■ Exercise prompt: If a line in the records below includes the word "this", count it, then give the total and nothing else.

■ The data:
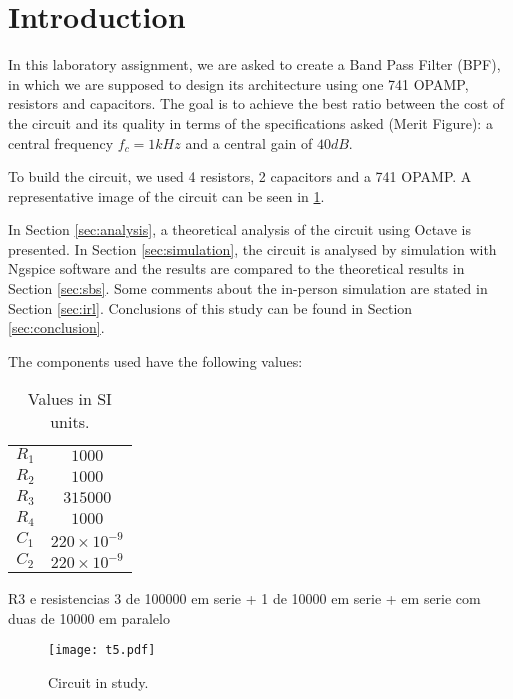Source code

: \section{Introduction}
\label{sec:introduction}

In this laboratory assignment, we are asked to create a Band Pass Filter (BPF), in which we are supposed to design its architecture using one 741 OPAMP, resistors and capacitors. The goal is to achieve the best ratio between the cost of the circuit and its quality in terms of the specifications asked (Merit Figure): a central frequency $f_c=1 kHz$ and a central gain of $40 dB$. \par
To build the circuit, we used 4 resistors, 2 capacitors and a 741 OPAMP. A representative image of the circuit can be seen in \ref{fig:t5}. \par


In Section \ref{sec:analysis}, a theoretical analysis of the circuit using Octave is presented. In Section \ref{sec:simulation}, the circuit is analysed by simulation with Ngspice software and the results are compared to the theoretical results in Section \ref{sec:sbs}. Some comments about the in-person simulation are stated in Section \ref{sec:irl}. Conclusions of this study can be found in Section \ref{sec:conclusion}.

The components used have the following values:
\begin{table}[h]
\centering
\begin{small}
\caption{Values in SI units.}
\begin{tabular}{|c|c|}
\hline
$R_1$ & $1000$ \\
$R_2$ & $1000$\\
$R_3$ & $315000$ \\
$R_4$ & $1000$ \\
$C_1$ & $220\times 10^{-9}$ \\
$C_2$ & $220\times 10^{-9}$ \\
\hline
\end{tabular}
\end{small}
\end{table}

R3 e resistencias 3 de 100000 em serie + 1 de 10000 em serie + em serie com duas de 10000 em paralelo


\begin{figure}[htp] \centering
\texttt{[image: t5.pdf]}
\caption{Circuit in study.}
\label{fig:t5}
\end{figure}
\FloatBarrier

■ Finished task: 2